An Education with a Better Story
There are many things to love about classical Christian education. Here is a big one: classical Christian education offers a better story. A better story of the world and a better story for your child.
Secular progressive education focuses on education’s utilitarian purpose — and thus focuses learning on career aspirations and job training. The purpose, then, of a human being is to produce through his work. Consider what story that focus and purpose assumes. Humans were not created; they just are. There was no fall, just unwanted outcomes or bad feelings, and so no redeemer is needed. Humans can pull themselves up by their own bootstraps and find their own purpose and then fulfill that purpose on their own. And the bigger story of the world is that there is no unity of truth and goodness; rather, there is a series of various subjects that have little overlap and few interconnections. You must sort through the noise to make your own meaning.

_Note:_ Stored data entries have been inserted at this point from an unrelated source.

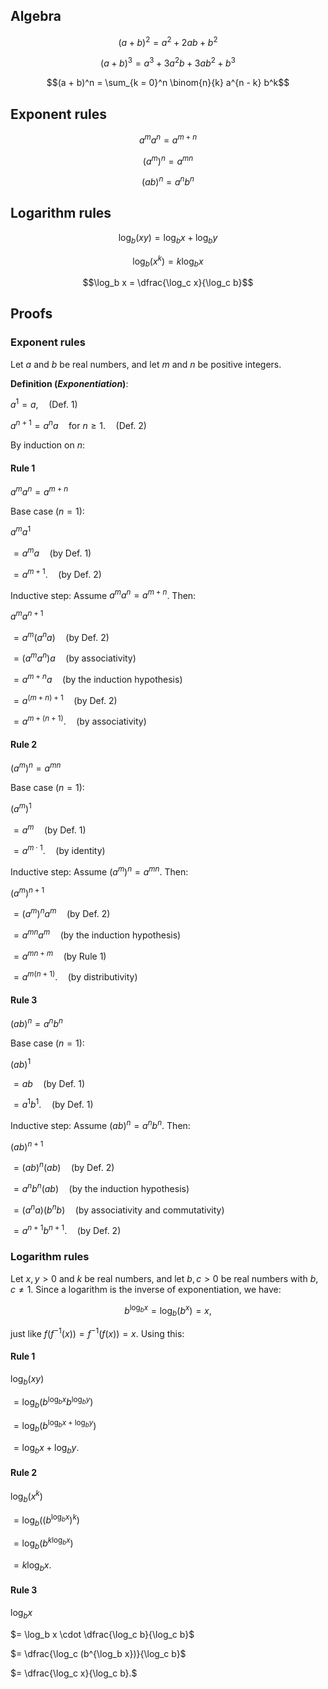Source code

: ## Algebra

$$(a + b)^2 = a^2 + 2ab + b^2$$

$$(a + b)^3 = a^3 + 3a^2 b + 3ab^2 + b^3$$

$$(a + b)^n = \sum_{k = 0}^n \binom{n}{k} a^{n - k} b^k$$

## Exponent rules

$$a^m a^n = a^{m + n}$$

$$(a^m)^n = a^{mn}$$

$$(ab)^n = a^n b^n$$

## Logarithm rules

$$\log_b (xy) = \log_b x + \log_b y$$

$$\log_b (x^k) = k \log_b x$$

$$\log_b x = \dfrac{\log_c x}{\log_c b}$$

## Proofs

### Exponent rules

Let $a$ and $b$ be real numbers, and let $m$ and $n$ be positive integers.

**Definition (_Exponentiation_)**:

$a^1 = a, \quad \text{(Def. 1)}$

$a^{n + 1} = a^n a \quad \text{for } n \ge 1. \quad \text{(Def. 2)}$

By induction on $n$:

#### Rule 1

$a^m a^n = a^{m + n}$

Base case ($n = 1$):

$a^m a^1$

$= a^m a \quad \text{(by Def. 1)}$

$= a^{m + 1}. \quad \text{(by Def. 2)}$

Inductive step: Assume $a^m a^n = a^{m + n}$. Then:

$a^m a^{n + 1}$

$= a^m (a^n a) \quad \text{(by Def. 2)}$

$= (a^m a^n) a \quad \text{(by associativity)}$

$= a^{m + n} a \quad \text{(by the induction hypothesis)}$

$= a^{(m + n) + 1} \quad \text{(by Def. 2)}$

$= a^{m + (n + 1)}. \quad \text{(by associativity)}$

#### Rule 2

$(a^m)^n = a^{mn}$

Base case ($n = 1$):

$(a^m)^1$

$= a^m \quad \text{(by Def. 1)}$

$= a^{m \cdot 1}. \quad \text{(by identity)}$

Inductive step: Assume $(a^m)^n = a^{mn}$. Then:

$(a^m)^{n + 1}$

$= (a^m)^n a^m \quad \text{(by Def. 2)}$

$= a^{mn} a^m \quad \text{(by the induction hypothesis)}$

$= a^{mn + m} \quad \text{(by Rule 1)}$

$= a^{m(n + 1)}. \quad \text{(by distributivity)}$

#### Rule 3

$(ab)^n = a^n b^n$

Base case ($n = 1$):

$(ab)^1$

$= ab \quad \text{(by Def. 1)}$

$= a^1 b^1. \quad \text{(by Def. 1)}$

Inductive step: Assume $(ab)^n = a^n b^n$. Then:

$(ab)^{n + 1}$

$= (ab)^n (ab) \quad \text{(by Def. 2)}$

$= a^n b^n (ab) \quad \text{(by the induction hypothesis)}$

$= (a^n a) (b^n b) \quad \text{(by associativity and commutativity)}$

$= a^{n + 1} b^{n + 1}. \quad \text{(by Def. 2)}$

### Logarithm rules

Let $x, y > 0$ and $k$ be real numbers, and let $b, c > 0$ be real numbers with $b, c \ne 1$. Since a logarithm is the inverse of exponentiation, we have:

$$b^{\log_b x} = \log_b (b^x) = x,$$

just like $f(f^{-1}(x)) = f^{-1}(f(x)) = x$. Using this:

#### Rule 1

$\log_b (xy)$

$= \log_b (b^{\log_b x} b^{\log_b y})$

$= \log_b (b^{\log_b x + \log_b y})$

$= \log_b x + \log_b y.$

#### Rule 2

$\log_b (x^k)$

$= \log_b ((b^{\log_b x})^k)$

$= \log_b (b^{k \log_b x})$

$= k \log_b x.$

#### Rule 3

$\log_b x$

$= \log_b x \cdot \dfrac{\log_c b}{\log_c b}$

$= \dfrac{\log_c (b^{\log_b x})}{\log_c b}$

$= \dfrac{\log_c x}{\log_c b}.$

Classical Christian education, however, focuses on the formative power of truth, goodness, and beauty, which are found in and revealed by the Triune God, so that students are nurtured in virtue and wisdom and thus free to live lives that honor their Creator and Redeemer. The purpose, then, of a human being is to reflect the glory of his Creator and to know and serve Him through Jesus Christ.
Consider what story that focus and purpose assumes.
Classical Christian education tells a story about the world that can best be summed up in the familiar formula of Creation – Fall – Redemption – Consummation in Christ. John Milton famously stated, “The end of learning is to repair the ruins of our first parents by regaining to know God aright, and out of that knowledge to love him, to imitate him, to be like him, as we may the nearest by possessing our souls of true virtue, which being united to the heavenly grace of faith makes up the highest perfection.” God is remaking the world in Jesus Christ, and He is remaking people, too. He is doing that, in part, through the education of children as they “regain to know God aright” and thus love Him, imitate Him, and grow to be like Him.
And so classical Christian education tells a better story for our children, too. The best the secularists can come up with is that your child is a hormone-filled bonebag who came from nothing and will return to nothing at the end. You’d better make the most of this life because it’s all you’ve got. You know, YOLO. As Matthew B. Crawford writes in his article “The Rise of Antihumanism” in First Things, the modern story of the world says that humans are stupid, obsolete, fragile, and haters. If you begin without God, that’s where you land.
But your child is something far greater than these antihuman distortions and deserves a far better story. Your child is an eternal soul, made in the image and likeness of the Triune God who created her. Your child is loved by the Father, and is the special object of His fatherly care and redeeming love. Our great God specifically placed your child in your family so that you can love and nurture her in the care and paideia of the Lord. Your child is living her own story of Creation – Fall – Redemption – Consummation. Your son or daughter is made in the image of God. That image has been defaced but not completely destroyed. God in Christ is redeeming them and will complete that redemption in glory.
Classical Christian education says to you and your child: You matter because the Triune God loves you. You are God’s special project. His truth, goodness, and beauty are worthy of your study and, when mixed with faith and obedience, will nurture in you virtue and wisdom so that you can serve Him faithfully all your days in whatever way He calls you.
History and grammar and Latin and literature and math and science and Bible and the arts and all the rest unite in a classical Christian curriculum to thunder this message to our children.
Let’s repeat it to ourselves and to our children often. We are telling a better story – a gospel story of the world and of ourselves and of our children – that is powerful and transformative.